Reputation: 25
I am reading a file that has hundreds of numbers (which are repeated) from 1 to 1000. I wanted to create a list of all the unique numbers in the file. The way I am doing it (see the attached code), any number after 9, i.e. 10 and above are being ignored and therefore not stored in the list.
TID = 0
items = []
f = open(dataset_name, 'r', encoding="utf8")
for row in f:
TID = TID + 1
for item in row:
if item not in items:
items.append(item)
Upvotes: 0
Views: 49
Reputation: 6291
As others have said, the for item in row:
loop is causing your code to look at individual characyers, not each line as a number.
For data this small, a simple solution is to read all of the data at once, i.e.
With open('jutska.txt', 'r', encoding="utf8") as f:
itemlist = f.read().split()
TID = len(itemlist)
items = set(int(item) for item in itemlist)
If you didn't need the count of lines (TID
), you could use
With open('jutska.txt', 'r', encoding="utf8") as f:
items = set(int(item) for item in f.read().split())
Upvotes: 1
Reputation: 1944
I believe you have one iterator too many: row
is a line in the file, and
for item in row:
will iterate over the characters in the line.
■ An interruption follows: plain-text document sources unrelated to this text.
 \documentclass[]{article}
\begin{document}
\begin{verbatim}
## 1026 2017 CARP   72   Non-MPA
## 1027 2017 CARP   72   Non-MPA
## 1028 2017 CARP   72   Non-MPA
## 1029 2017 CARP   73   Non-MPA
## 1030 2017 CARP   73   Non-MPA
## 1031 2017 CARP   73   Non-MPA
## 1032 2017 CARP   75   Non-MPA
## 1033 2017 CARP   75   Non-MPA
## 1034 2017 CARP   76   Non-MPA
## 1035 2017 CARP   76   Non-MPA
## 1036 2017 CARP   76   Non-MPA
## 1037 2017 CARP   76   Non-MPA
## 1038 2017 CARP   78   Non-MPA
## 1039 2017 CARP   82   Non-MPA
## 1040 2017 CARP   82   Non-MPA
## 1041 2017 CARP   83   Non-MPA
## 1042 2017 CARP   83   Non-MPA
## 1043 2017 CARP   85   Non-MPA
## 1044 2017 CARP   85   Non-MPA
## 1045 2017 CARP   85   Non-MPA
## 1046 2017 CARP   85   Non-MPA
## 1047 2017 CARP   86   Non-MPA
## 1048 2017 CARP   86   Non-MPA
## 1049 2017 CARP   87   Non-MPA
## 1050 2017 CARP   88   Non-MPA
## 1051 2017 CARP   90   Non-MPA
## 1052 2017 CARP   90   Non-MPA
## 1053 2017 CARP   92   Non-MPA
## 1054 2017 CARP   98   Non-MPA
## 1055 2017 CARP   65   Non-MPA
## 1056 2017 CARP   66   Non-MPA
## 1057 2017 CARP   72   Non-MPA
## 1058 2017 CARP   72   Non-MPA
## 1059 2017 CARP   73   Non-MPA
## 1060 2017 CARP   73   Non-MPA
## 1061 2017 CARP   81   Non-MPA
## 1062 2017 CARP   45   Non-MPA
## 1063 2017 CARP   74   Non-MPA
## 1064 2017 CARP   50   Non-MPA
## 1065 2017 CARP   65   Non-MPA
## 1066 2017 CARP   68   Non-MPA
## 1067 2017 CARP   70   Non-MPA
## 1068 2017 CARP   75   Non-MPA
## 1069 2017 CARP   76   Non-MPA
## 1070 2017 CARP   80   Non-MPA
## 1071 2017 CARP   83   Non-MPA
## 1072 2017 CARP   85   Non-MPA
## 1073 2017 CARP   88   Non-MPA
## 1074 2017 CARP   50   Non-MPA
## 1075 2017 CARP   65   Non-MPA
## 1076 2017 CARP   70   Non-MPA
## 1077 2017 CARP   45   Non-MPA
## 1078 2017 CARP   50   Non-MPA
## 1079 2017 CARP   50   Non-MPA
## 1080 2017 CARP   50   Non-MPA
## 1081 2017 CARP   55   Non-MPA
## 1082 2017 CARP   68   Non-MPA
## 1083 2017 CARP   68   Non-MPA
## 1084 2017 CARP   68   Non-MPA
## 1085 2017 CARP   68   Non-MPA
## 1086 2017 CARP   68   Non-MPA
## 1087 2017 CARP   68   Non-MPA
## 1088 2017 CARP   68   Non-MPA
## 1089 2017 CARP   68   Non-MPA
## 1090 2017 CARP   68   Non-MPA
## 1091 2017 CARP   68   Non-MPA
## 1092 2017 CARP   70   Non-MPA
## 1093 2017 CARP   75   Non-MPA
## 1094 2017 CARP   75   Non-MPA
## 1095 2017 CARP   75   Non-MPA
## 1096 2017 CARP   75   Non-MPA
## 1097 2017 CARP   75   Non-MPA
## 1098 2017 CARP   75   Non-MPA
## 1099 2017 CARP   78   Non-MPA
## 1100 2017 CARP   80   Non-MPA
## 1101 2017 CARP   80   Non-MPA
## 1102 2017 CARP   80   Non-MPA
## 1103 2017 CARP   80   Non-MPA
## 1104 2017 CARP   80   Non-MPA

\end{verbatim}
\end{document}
Also Python has set data structure for this purpose, I believe you can do this:
TID = 0
items = set()
f = open('jutska.txt', 'r', encoding="utf8")
for row in f:
TID = TID + 1
items.add(row.strip())
Note the use of strip
to get rid of the newline at the end, and conversion to int
.
Upvotes: 0
Reputation: 3082
Aren't you iterating over each digit in any number, which are still strings when you read them? So relevant part should be
seen = []
...
for line in f:
if line not in seen:
seen.append(line)
There are better data structures you can use for checking if an item has been seen though, but in this case it shouldn't matter.
Upvotes: 1